Relations between Canada and US aerospace company Boeing have continued to deteriorate, with the Canadian government now walking away from plans to buy 18 Boeing Super Hornet fighters.
Last year, Canada announced plans to buy 18 Super Hornets as an interim solution for replacing a subset of the CF-18 Hornet fleet due for retirement within five years.
However, talks with Boeing over the planned acquisition were suspended by Canada after Boeing launched a trade challenge against Canadian plane-maker Bombardier in April, accusing the company of dumping its jet into the US market and claiming the company received unfair subsidies from the Canadian government.
In late August this year, the Australian government and Canada began discussions to assess the potential purchase of F/A-18 fighter aircraft and associated parts the government plans to sell.
The Canadian government then confirmed on 29 September it submitted an expression of interest, formally marking Canada’s interest in the Australian equipment.
"Canada expects to receive a response by the end of this year that will provide details regarding the availability and cost of the aircraft and associated parts that Canada is considering," the Canadian government said in a statement.

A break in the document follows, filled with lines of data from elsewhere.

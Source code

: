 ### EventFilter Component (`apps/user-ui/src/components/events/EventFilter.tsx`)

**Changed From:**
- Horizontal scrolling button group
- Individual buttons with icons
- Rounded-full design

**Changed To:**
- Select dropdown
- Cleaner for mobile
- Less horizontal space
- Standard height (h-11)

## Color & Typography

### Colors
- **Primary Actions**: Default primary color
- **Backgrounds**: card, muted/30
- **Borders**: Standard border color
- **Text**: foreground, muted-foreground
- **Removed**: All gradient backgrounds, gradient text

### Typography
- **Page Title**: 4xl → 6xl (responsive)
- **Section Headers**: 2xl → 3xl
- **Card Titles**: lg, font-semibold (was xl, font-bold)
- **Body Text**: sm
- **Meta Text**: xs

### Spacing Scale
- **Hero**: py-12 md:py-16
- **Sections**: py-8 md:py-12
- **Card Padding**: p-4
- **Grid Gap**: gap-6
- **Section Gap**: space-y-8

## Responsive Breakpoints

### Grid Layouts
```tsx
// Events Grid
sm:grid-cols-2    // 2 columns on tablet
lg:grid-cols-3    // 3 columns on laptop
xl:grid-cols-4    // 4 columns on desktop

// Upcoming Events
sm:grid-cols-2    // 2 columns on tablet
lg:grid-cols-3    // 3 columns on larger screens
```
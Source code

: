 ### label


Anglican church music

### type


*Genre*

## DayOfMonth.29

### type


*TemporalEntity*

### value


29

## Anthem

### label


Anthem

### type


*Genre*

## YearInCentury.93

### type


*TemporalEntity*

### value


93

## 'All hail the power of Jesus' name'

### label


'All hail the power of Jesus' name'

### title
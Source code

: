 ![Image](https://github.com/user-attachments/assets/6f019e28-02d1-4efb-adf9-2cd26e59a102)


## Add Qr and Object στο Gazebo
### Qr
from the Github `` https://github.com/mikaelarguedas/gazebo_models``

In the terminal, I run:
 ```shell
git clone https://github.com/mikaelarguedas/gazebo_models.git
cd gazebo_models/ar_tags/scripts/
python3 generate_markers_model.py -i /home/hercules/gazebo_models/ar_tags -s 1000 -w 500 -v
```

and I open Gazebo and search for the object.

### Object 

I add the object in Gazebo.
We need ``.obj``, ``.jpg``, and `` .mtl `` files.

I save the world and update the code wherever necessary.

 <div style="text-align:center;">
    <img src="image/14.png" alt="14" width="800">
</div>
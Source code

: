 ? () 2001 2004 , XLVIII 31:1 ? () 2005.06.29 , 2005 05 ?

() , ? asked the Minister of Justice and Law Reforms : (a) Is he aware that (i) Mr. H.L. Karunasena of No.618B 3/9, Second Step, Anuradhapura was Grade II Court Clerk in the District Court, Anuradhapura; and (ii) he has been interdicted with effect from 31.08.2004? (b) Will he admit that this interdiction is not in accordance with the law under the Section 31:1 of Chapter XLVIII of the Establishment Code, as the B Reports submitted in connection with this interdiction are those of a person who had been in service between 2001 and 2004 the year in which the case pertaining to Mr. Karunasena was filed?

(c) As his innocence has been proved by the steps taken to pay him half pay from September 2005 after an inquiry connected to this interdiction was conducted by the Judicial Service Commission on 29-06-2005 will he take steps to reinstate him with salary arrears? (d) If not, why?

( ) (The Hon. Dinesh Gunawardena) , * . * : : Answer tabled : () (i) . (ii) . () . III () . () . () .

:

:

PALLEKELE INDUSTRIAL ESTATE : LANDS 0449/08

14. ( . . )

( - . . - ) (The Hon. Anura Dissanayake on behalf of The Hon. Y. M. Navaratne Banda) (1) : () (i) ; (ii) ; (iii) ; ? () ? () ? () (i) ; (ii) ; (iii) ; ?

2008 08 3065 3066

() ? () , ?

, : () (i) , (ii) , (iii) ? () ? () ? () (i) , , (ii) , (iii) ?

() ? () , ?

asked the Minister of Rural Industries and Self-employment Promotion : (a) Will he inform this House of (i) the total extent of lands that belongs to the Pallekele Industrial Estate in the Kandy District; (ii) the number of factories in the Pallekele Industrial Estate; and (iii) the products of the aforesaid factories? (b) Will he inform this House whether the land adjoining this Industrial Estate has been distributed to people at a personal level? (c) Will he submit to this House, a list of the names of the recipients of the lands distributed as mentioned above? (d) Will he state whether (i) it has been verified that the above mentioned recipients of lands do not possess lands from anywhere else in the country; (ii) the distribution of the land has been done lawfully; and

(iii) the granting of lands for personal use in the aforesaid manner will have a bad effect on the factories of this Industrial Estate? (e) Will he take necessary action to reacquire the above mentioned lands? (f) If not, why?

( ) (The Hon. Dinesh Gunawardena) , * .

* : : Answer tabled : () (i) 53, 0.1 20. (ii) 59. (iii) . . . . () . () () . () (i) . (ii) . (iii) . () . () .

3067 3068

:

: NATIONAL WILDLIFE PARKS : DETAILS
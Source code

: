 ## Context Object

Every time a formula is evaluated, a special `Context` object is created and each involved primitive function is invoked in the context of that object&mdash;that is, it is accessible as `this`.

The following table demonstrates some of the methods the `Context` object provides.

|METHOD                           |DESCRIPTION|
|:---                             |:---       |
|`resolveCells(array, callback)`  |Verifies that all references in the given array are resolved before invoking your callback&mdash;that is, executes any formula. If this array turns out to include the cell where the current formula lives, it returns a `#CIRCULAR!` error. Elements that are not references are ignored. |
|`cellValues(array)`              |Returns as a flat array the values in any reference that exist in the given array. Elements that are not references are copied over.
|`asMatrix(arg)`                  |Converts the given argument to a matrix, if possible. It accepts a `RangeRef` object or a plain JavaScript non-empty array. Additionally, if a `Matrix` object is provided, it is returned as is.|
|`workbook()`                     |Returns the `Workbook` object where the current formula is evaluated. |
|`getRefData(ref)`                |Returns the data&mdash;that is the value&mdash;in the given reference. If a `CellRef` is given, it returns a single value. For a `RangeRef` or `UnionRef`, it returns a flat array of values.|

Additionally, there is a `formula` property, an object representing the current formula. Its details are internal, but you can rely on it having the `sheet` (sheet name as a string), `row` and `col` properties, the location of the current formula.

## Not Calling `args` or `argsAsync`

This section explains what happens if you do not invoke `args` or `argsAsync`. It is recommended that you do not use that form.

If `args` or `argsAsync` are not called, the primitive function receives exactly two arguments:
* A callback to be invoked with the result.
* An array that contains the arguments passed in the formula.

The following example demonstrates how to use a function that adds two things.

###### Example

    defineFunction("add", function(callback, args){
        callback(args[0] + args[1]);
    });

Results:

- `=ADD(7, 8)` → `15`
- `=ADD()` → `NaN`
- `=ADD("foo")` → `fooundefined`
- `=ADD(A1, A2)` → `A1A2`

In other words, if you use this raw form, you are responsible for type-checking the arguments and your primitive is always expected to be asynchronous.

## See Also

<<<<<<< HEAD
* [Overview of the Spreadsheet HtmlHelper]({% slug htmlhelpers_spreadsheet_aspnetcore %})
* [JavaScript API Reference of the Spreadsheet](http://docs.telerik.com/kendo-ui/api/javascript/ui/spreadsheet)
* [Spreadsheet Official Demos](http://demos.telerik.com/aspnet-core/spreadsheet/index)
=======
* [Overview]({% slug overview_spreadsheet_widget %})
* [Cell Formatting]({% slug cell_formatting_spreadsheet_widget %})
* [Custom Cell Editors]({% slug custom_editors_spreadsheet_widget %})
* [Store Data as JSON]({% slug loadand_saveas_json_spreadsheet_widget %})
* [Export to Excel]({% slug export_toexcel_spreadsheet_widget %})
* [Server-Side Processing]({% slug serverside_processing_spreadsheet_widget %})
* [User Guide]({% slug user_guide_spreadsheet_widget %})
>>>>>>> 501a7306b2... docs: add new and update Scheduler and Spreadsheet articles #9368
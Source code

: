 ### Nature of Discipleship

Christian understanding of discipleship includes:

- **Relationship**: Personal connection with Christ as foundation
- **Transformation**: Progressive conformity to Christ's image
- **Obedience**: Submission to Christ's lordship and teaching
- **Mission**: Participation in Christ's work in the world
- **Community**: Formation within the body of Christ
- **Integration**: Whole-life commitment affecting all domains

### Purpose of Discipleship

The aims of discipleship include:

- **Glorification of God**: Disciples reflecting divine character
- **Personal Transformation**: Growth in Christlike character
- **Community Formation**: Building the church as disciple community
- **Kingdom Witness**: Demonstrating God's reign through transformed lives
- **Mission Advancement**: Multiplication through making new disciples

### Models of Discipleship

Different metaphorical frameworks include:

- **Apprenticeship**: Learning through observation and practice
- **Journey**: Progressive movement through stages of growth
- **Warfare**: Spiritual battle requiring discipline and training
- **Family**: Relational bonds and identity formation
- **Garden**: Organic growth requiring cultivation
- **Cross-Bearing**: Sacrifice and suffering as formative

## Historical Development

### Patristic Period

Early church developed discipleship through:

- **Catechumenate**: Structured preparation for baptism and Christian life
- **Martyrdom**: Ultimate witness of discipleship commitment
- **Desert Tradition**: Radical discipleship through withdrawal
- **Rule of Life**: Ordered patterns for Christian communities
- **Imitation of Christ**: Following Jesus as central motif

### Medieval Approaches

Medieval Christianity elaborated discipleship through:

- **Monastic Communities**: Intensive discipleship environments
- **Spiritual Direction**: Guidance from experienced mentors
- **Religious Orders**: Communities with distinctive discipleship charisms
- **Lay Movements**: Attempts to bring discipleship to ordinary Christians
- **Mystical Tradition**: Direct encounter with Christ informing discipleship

It is understood the Royal Canadian Air Force needs 28 to 30 used F/A-18 fighter jets to fulfil its international commitments to the North American Aerospace Defense Command (NORAD) and the North Atlantic Treaty Organization (NATO).
Any maintenance and upgrades needed on the Hornets could be carried out by Canada's L3 MAS, which has previously carried out work on the Australian Hornets in 2012.
Australia is replacing its fleet of 71 F/A-18A/B Hornets with 72 fifth-generation F-35A Lightning II aircraft from 2018 onwards.